Most of the time, high-growth, high-quality companies trade at a premium to the market. That’s because the market thinks that it can depend on the stock to outperform. When companies that used to have this premium lose it, investors need to pay attention. It could be a sign of shifting sentiment, or it could be a massive buying opportunity.
One company that’s finding itself in this situation is Nvidia (NASDAQ: NVDA). Are there cracks in its business? Or is something else going on here?
Nvidia’s growth is accelerating
Nvidia makes GPUs, which are the primary computing unit deployed in accelerated computing situations, like AI training and inference. Nvidia holds the largest market share by far, and with all of the elevated spending amounts from the AI hyperscalers, business is good for Nvidia.
It’s so good that it’s posting the fastest growth rates any trillion-dollar company has ever seen. During its last quarter, revenue was up 73%, and management projects another 77% gain in the current quarter. With growth like that, it’s hard to say that Nvidia’s business is struggling.
So, why does it trade at about the same price tag as the S&P 500 (SNPINDEX: ^GSPC)? I think it has to do with investors’ AI fatigue.
Investors aren’t as bullish on AI as they once were. While they can see the innovations and breakthroughs, they haven’t seen the cash flows they’d like for all of the money being spent. As a result, they’re turning a bit bearish on all of the AI spending.
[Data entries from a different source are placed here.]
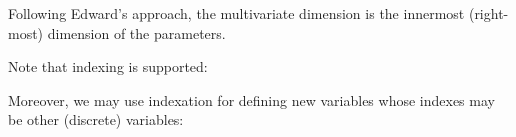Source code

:\documentclass[letterpaper,10pt,english]{sphinxmanual}
\begin{document}
Following Edward’s approach, the multivariate dimension is the innermost (right-most)
dimension of the parameters.

Note that indexing is supported:

\begin{sphinxVerbatim}[commandchars=\\\{\}]
  \PYG{p}{[}\PYG{p}{]}                                              

  \PYG{p}{[}\PYG{p}{]}                                               

  \PYG{p}{[}\PYG{p}{]}                                             

  \PYG{p}{[}\PYG{p}{]}                                             
\end{sphinxVerbatim}

Moreover, we may use indexation for defining new variables whose indexes may be other (discrete) variables:

\begin{sphinxVerbatim}[commandchars=\\\{\}]
    
  \PYG{p}{[}\PYG{p}{]}             
\end{sphinxVerbatim}
\end{document}
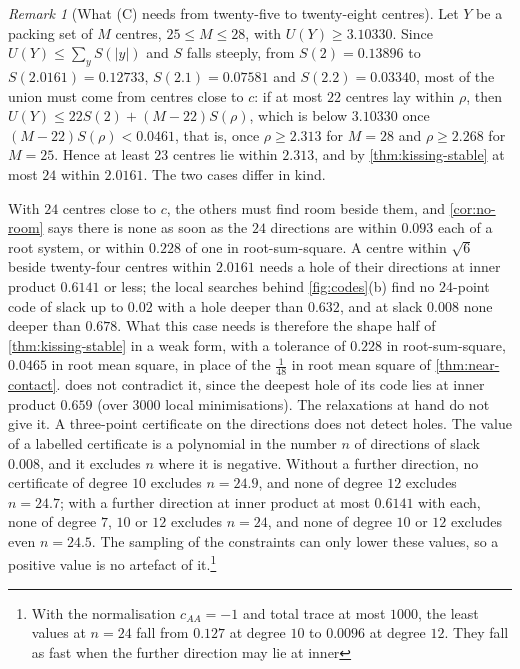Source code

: \documentclass[11pt,reqno]{amsart}
\renewcommand{\_}{\origunderscore\allowbreak}
\numberwithin{equation}{section}
\theoremstyle{plain}
\theoremstyle{definition}
\theoremstyle{remark}
\newtheorem{remark}[thm]{Remark}
\begin{document}
\begin{remark}[What (C) needs from twenty-five to twenty-eight centres]\label{rem:what-c-needs}
Let $Y$ be a packing set of $M$ centres, $25\le M\le28$, with
$U(Y)\ge3.10330$. Since $U(Y)\le\sum_yS(|y|)$ and $S$ falls steeply,
from $S(2)=0.13896$ to $S(2.0161)=0.12733$, $S(2.1)=0.07581$ and
$S(2.2)=0.03340$, most of the union must come from centres close to $c$: if
at most $22$ centres lay within $\rho$, then
$U(Y)\le22S(2)+(M-22)S(\rho)$, which is below $3.10330$ once
$(M-22)S(\rho)<0.0461$, that is, once $\rho\ge2.313$ for $M=28$ and
$\rho\ge2.268$ for $M=25$. Hence at least $23$ centres lie within
$2.313$, and by \cref{thm:kissing-stable} at most $24$ within $2.0161$. The
two cases differ in kind.

With $24$ centres close to $c$, the others must find room beside them, and
\cref{cor:no-room} says there is none as soon as the $24$ directions are
within $0.093$ each of a root system, or within $0.228$ of one in
root-sum-square. A centre within $\sqrt6$ beside twenty-four centres within
$2.0161$ needs a hole of their directions at inner product $0.6141$ or less;
the local searches behind \cref{fig:codes}(b) find no $24$-point code of
slack up to $0.02$ with a hole deeper than $0.632$, and at slack $0.008$
none deeper than $0.678$. What this case needs is therefore the shape half
of \cref{thm:kissing-stable} in a weak form, with a tolerance of $0.228$ in
root-sum-square, $0.0465$ in root mean square, in place of the $\frac1{48}$
in root mean square of \cref{thm:near-contact}. 
does not contradict it, since the deepest hole of its code lies at inner
product $0.659$ (over $3000$ local minimisations). The relaxations at hand
do not give it. A three-point certificate on the directions does not detect
holes. The value of a labelled certificate is a polynomial in the number
$n$ of directions of slack $0.008$, and it excludes $n$ where it is
negative. Without a further direction, no certificate of degree $10$
excludes $n=24.9$, and none of degree $12$ excludes $n=24.7$; with a
further direction at inner product at most $0.6141$ with each, none of
degree $7$, $10$ or $12$ excludes $n=24$, and none of degree $10$ or $12$
excludes even $n=24.5$. The sampling of the constraints can only lower
these values, so a positive value is no artefact of it.\footnote{With the
  normalisation $c_{AA}=-1$ and total trace at most $1000$, the least
  values at $n=24$ fall from $0.127$ at degree $10$ to $0.0096$ at degree
  $12$. They fall as fast when the further direction may lie at inner
}
\end{remark}
\end{document}
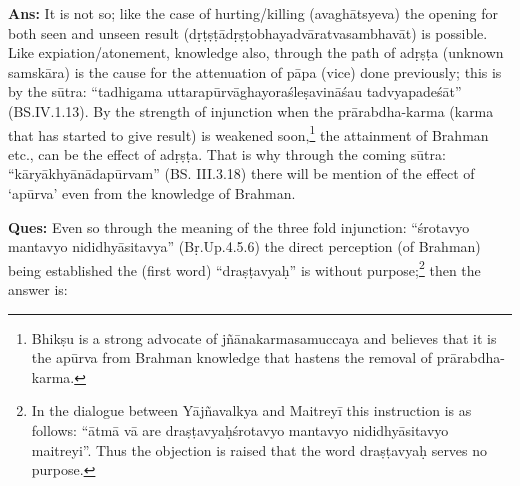 \textbf{Ans:} It is not so; like the case of hurting/killing (avaghātsyeva) the opening for both seen and unseen result (dṛṭṣṭādṛṣṭobhayadvāratva\-sambhavāt) is  possible. Like expiation/atonement, knowledge also, through the path of adṛṣṭa (unknown samskāra) is the cause for the attenuation of pāpa (vice) done previously; this is by the sūtra: “tadhigama uttarapūrvāghayoraśleṣavināśau tadvyapadeśāt” (BS.IV.1.13). By the strength of injunction when the prārabdha-karma (karma that has started to give result) is weakened soon,\footnote{Bhikṣu is a strong advocate of jñānakarmasamuccaya and believes that it is the apūrva from Brahman knowledge that hastens the removal of prārabdha-karma.} the attainment of Brahman etc., can be the effect of adṛṣṭa. That is why through the coming sūtra: “kāryākhyānādapūrvam” (BS. III.3.18) there will be mention of the effect of ‘apūrva’ even from the knowledge of Brahman.

\textbf{Ques:} Even so through the meaning of the three fold injunction: “śrotavyo mantavyo nididhyāsitavya” (Bṛ.Up.4.5.6) the direct perception (of Brahman) being established  the (first word) “draṣṭavyaḥ” is without purpose;\footnote{In the dialogue between Yājñavalkya and Maitreyī this instruction is as follows: “ātmā vā are draṣṭavyaḥśrotavyo mantavyo nididhyāsitavyo maitreyi”. Thus the objection is raised that the word draṣṭavyaḥ serves no purpose.} then the answer is:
This might be an effort to convince management teams that spending as much as they can on AI isn’t the preferred strategy, but that’s not necessarily what will happen. Overspending on AI computing capacity is far less risky than underspending. AI could wipe out companies if they do not evolve, which is why there is so much spending going on.
Nvidia and others have noted that massive AI build-outs are likely to occur through at least 2030, so there is still plenty of time for Nvidia to be a fantastic stock to own. But just how much of a deal is it right now?
With all of the massive growth Nvidia is seeing, valuing the stock using the forward price-to-earnings method is the best idea. From this standpoint, Nvidia trades for about 21.5 times earnings estimates versus the S&P 500’s 20.3.
That essentially tells investors that after 2026 is over, Nvidia will be about a market-average stock. However, with all of the massive growth plans the AI hyperscalers have, I don’t think this will be the case.